• [Task requirements]:
How do the lines below between the ones holding "a active session.**" and "## Get UserInfo | /users/users.php", inclusive, read? Give them again exactly, with no other lines.

• [Given records]:
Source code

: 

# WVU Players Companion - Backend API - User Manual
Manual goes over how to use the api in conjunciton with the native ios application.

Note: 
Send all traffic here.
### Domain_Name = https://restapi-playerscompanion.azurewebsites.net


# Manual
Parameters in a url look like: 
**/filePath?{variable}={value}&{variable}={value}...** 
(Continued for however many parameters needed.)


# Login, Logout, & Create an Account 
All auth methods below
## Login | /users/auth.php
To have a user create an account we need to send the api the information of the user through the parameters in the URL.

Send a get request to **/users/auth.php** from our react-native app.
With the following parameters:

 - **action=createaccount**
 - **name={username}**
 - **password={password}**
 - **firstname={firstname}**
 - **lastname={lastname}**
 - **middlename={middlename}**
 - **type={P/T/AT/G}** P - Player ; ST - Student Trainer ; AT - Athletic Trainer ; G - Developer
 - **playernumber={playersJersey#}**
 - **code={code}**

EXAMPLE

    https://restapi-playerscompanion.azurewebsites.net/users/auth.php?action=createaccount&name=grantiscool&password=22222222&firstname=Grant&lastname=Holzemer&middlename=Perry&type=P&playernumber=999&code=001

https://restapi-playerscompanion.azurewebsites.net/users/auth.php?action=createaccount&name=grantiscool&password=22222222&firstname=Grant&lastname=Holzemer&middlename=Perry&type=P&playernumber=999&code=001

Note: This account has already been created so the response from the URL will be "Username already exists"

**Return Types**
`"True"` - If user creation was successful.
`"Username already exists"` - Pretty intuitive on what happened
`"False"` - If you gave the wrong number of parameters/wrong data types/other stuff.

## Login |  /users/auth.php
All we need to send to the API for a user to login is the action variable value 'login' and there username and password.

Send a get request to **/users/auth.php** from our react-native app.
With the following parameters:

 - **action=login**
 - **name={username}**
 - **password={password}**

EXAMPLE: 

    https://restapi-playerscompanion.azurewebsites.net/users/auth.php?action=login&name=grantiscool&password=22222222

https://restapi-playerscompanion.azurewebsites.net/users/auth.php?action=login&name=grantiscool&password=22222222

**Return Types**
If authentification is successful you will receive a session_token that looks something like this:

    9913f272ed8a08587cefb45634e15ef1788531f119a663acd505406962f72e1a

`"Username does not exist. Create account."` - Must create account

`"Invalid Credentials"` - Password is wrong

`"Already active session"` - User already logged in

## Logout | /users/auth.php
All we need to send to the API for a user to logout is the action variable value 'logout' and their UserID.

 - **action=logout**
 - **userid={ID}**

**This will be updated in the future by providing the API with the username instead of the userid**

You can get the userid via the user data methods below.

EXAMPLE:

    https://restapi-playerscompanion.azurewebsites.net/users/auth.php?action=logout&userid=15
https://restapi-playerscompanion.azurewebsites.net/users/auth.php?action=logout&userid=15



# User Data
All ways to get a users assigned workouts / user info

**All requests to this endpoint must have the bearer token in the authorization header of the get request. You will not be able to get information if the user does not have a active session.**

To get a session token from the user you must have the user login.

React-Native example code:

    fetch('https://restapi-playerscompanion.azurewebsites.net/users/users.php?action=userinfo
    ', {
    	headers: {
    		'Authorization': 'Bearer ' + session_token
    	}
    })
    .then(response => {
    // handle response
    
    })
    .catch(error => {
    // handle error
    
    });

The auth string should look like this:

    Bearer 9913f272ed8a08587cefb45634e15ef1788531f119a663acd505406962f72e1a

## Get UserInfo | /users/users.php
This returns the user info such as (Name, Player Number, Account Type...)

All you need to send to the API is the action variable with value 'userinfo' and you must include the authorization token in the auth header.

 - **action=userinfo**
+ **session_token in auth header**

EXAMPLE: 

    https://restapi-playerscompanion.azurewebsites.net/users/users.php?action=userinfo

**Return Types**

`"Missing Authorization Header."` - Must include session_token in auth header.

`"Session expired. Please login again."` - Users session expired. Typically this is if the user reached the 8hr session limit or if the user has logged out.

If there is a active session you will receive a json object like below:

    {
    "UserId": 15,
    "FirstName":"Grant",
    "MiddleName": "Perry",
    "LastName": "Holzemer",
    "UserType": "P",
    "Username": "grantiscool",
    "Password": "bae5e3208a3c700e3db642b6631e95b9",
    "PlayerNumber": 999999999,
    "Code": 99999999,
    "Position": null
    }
...
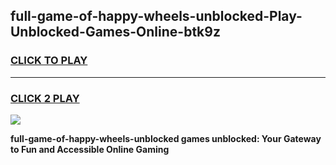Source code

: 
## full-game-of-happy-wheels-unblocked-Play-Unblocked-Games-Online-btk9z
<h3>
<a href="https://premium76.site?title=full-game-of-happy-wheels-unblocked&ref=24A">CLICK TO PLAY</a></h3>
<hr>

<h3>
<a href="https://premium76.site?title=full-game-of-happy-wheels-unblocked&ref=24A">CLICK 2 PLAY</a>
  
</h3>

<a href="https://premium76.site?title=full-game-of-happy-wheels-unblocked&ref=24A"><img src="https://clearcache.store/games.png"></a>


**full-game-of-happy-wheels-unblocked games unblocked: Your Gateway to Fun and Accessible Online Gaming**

• [Response area]:
**All requests to this endpoint must have the bearer token in the authorization header of the get request. You will not be able to get information if the user does not have a active session.**

To get a session token from the user you must have the user login.

React-Native example code:

    fetch('https://restapi-playerscompanion.azurewebsites.net/users/users.php?action=userinfo
    ', {
    	headers: {
    		'Authorization': 'Bearer ' + session_token
    	}
    })
    .then(response => {
    // handle response
    
    })
    .catch(error => {
    // handle error
    
    });

The auth string should look like this:

    Bearer 9913f272ed8a08587cefb45634e15ef1788531f119a663acd505406962f72e1a

## Get UserInfo | /users/users.php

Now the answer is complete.